The allegations of the declaration on the scire facias, then, must make out, by proper averments, a sufficient cause of forfeiture of the charter. In point of fact, the declaration sets forth what is usually termed a suspension of specie payments by alleging four distinct facts:

1. That the Bank of South Carolina having received a charter as a bank, and having issued a large amount of notes as a circulating medium, payable in gold and silver, and accepted a large amount of deposits payable also in gold and silver, afterwards resolved to suspend the payment of these notes and deposits in gold and silver coin. 2. That the said bank publicly declared this its determination. 3. That it actually refused to pay its notes and deposits in current coin for a long space of time; and, 4, that during such space of time it nevertheless continued to do business under its charter as a bank, making discounts, receiving deposits, issuing notes and declaring dividends among its stockholders.

The declaration then charges a repetition of the same acts, after a temporary resumption of specie payments.
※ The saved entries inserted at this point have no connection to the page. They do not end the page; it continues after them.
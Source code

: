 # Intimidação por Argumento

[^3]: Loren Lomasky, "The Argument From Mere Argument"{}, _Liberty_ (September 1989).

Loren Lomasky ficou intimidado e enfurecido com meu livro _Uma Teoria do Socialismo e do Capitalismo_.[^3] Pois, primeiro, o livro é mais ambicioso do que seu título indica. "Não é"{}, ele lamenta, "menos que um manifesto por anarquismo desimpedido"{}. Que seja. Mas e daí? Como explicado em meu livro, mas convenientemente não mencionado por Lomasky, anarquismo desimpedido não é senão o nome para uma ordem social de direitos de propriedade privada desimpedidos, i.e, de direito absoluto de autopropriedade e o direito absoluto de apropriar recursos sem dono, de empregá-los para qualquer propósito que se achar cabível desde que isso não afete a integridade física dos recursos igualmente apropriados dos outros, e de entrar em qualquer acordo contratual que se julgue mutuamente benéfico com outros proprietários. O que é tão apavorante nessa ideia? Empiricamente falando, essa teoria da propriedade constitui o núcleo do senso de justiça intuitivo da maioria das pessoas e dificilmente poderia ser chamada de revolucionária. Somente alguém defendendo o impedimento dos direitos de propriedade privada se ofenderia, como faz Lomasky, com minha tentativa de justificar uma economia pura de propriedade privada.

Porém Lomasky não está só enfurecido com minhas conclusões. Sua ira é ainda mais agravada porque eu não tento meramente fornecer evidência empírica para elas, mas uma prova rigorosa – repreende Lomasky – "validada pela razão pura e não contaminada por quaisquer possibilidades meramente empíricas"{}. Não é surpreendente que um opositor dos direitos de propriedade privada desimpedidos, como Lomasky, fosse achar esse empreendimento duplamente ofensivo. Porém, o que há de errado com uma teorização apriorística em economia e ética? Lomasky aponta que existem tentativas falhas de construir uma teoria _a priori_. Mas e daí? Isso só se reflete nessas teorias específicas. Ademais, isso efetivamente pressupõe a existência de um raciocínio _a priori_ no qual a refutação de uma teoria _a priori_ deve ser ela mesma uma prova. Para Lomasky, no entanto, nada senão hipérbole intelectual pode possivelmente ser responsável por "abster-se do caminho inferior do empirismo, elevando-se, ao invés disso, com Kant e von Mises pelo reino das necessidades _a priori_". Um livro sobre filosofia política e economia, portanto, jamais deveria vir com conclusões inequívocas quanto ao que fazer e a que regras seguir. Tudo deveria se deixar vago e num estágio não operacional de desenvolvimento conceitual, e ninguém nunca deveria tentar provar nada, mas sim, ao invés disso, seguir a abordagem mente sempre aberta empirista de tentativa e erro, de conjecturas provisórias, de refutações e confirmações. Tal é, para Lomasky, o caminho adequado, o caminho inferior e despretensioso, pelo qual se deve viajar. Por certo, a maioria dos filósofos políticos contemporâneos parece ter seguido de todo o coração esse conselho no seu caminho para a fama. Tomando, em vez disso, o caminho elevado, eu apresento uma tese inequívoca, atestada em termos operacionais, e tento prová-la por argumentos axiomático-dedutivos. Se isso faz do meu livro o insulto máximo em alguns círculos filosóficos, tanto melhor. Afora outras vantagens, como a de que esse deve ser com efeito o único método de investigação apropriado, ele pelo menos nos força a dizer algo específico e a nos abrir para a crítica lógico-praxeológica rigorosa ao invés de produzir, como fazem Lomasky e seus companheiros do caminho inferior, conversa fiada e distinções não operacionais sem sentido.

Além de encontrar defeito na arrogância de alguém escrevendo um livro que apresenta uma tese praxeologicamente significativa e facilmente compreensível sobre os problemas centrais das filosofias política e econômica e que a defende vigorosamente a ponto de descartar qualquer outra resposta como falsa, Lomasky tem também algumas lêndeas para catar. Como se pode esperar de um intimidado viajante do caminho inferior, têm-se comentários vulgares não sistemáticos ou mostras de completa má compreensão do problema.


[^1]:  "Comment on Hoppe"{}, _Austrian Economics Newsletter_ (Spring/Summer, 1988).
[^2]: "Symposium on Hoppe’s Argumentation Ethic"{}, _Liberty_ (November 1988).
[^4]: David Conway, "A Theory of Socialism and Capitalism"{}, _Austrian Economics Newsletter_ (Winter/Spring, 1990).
And the simple question of law raised by these allegations is whether these acts make out a cause of forfeiture, or in other words, whether such a suspension of a bank, confessedly without actual fraud, is a sufficient ground in law to declare the charter forfeited. In any view of the pleadings which may be taken, coming up as they now do before the court upon a general demurrer,

the sufficiency of the first pleading must necessarily be the first question. This presents the very point which the counsel for the State desire to have adjudged; and if the court shall be of opinion that such suspension is not cause of forfeiture, the other pleadings need not be investigated. But if, as our case undertakes to prove, the court should think that it is cause of forfeiture, it then becomes our duty to proceed further, and show to the court how the remaining pleadings have affected the form in which the question is presented.

The first plea of the defendant is not guilty, and seems to be predicated upon the idea of a general issue. It would not be difficult, perhaps, to show that such a plea is inconsistent with this form of action, and cannot be sustained. But proceeding upon the rule above stated, the counsel for the State conceived that as the plea could do no more than refer the facts averred to the verdict of a jury, and left the question of law precisely where it stood, they should make no objection to the plea, and they have, therefore, joined issue upon it. This plea, therefore, stands for trial by a jury, and is not involved in the present argument.
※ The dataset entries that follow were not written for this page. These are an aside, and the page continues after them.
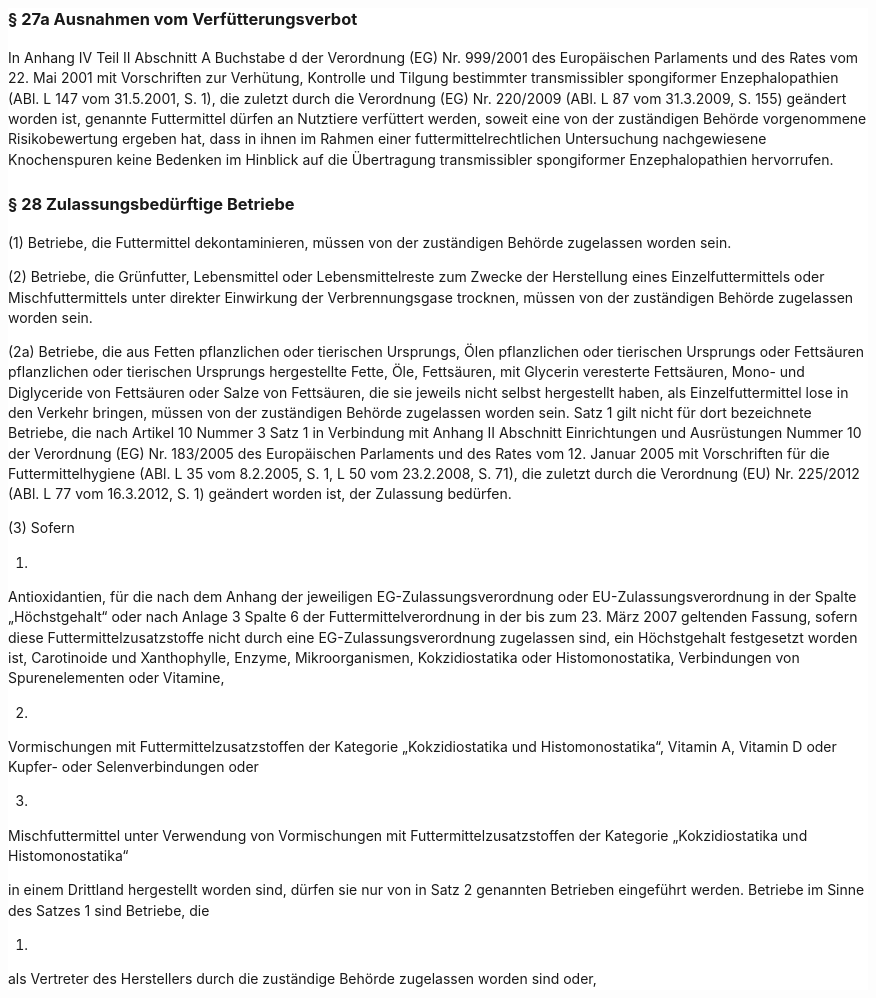 ### § 27a Ausnahmen vom Verfütterungsverbot

In Anhang IV Teil II Abschnitt A Buchstabe d der Verordnung (EG) Nr. 999/2001 des Europäischen Parlaments und des Rates vom 22. Mai 2001 mit Vorschriften zur Verhütung, Kontrolle und Tilgung bestimmter transmissibler spongiformer Enzephalopathien (ABl. L 147 vom 31.5.2001, S. 1), die zuletzt durch die Verordnung (EG) Nr. 220/2009 (ABl. L 87 vom 31.3.2009, S. 155) geändert worden ist, genannte Futtermittel dürfen an Nutztiere verfüttert werden, soweit eine von der zuständigen Behörde vorgenommene Risikobewertung ergeben hat, dass in ihnen im Rahmen einer futtermittelrechtlichen Untersuchung nachgewiesene Knochenspuren keine Bedenken im Hinblick auf die Übertragung transmissibler spongiformer Enzephalopathien hervorrufen.

### § 28 Zulassungsbedürftige Betriebe

(1) Betriebe, die Futtermittel dekontaminieren, müssen von der zuständigen Behörde zugelassen worden sein.

(2) Betriebe, die Grünfutter, Lebensmittel oder Lebensmittelreste zum Zwecke der Herstellung eines Einzelfuttermittels oder Mischfuttermittels unter direkter Einwirkung der Verbrennungsgase trocknen, müssen von der zuständigen Behörde zugelassen worden sein.

(2a) Betriebe, die aus Fetten pflanzlichen oder tierischen Ursprungs, Ölen pflanzlichen oder tierischen Ursprungs oder Fettsäuren pflanzlichen oder tierischen Ursprungs hergestellte Fette, Öle, Fettsäuren, mit Glycerin veresterte Fettsäuren, Mono- und Diglyceride von Fettsäuren oder Salze von Fettsäuren, die sie jeweils nicht selbst hergestellt haben, als Einzelfuttermittel lose in den Verkehr bringen, müssen von der zuständigen Behörde zugelassen worden sein. Satz 1 gilt nicht für dort bezeichnete Betriebe, die nach Artikel 10 Nummer 3 Satz 1 in Verbindung mit Anhang II Abschnitt Einrichtungen und Ausrüstungen Nummer 10 der Verordnung (EG) Nr. 183/2005 des Europäischen Parlaments und des Rates vom 12. Januar 2005 mit Vorschriften für die Futtermittelhygiene (ABl. L 35 vom 8.2.2005, S. 1, L 50 vom 23.2.2008, S. 71), die zuletzt durch die Verordnung (EU) Nr. 225/2012 (ABl. L 77 vom 16.3.2012, S. 1) geändert worden ist, der Zulassung bedürfen.

(3) Sofern

1.  
Antioxidantien, für die nach dem Anhang der jeweiligen EG-Zulassungsverordnung oder EU-Zulassungsverordnung in der Spalte „Höchstgehalt“ oder nach Anlage 3 Spalte 6 der Futtermittelverordnung in der bis zum 23. März 2007 geltenden Fassung, sofern diese Futtermittelzusatzstoffe nicht durch eine EG-Zulassungsverordnung zugelassen sind, ein Höchstgehalt festgesetzt worden ist, Carotinoide und Xanthophylle, Enzyme, Mikroorganismen, Kokzidiostatika oder Histomonostatika, Verbindungen von Spurenelementen oder Vitamine,

2.  
Vormischungen mit Futtermittelzusatzstoffen der Kategorie „Kokzidiostatika und Histomonostatika“, Vitamin A, Vitamin D oder Kupfer- oder Selenverbindungen oder

3.  
Mischfuttermittel unter Verwendung von Vormischungen mit Futtermittelzusatzstoffen der Kategorie „Kokzidiostatika und Histomonostatika“

in einem Drittland hergestellt worden sind, dürfen sie nur von in Satz 2 genannten Betrieben eingeführt werden. Betriebe im Sinne des Satzes 1 sind Betriebe, die

1.  
als Vertreter des Herstellers durch die zuständige Behörde zugelassen worden sind oder,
The second and third pleas each profess to answer the whole declaration; but the second avers only that the bank did not continually refuse to pay their notes in current coin; and the third avers that they did not continually refuse to pay their deposits in current coin.

It is a rule of pleading, that where a plea is offered in bar to the whole action, it must answer the whole allegation, except only in those cases where the allegation passed by is wholly immaterial or of matter of aggravation merely. Stephen's Pl. 215-217. 1 Chitty's Pl. 554. Now, the allegations of the declaration are: First, that the defendants resolved to suspend; second, that they published this resolution; third, that they refused to pay both notes and deposits; and, fourth, that they still continued to do business and divide profits as a bank. The second plea, therefore, which merely avers that they did not refuse to pay their notes, denies only a part of the third allegation, and gives no answer whatever to the other allegations; and vice versa, the third plea, while denying a refusal to pay deposits, says nothing as to the notes or any of the other allegations. The allegations thus left unanswered cannot certainly be considered immaterial, for they constitute the very foundation of the action.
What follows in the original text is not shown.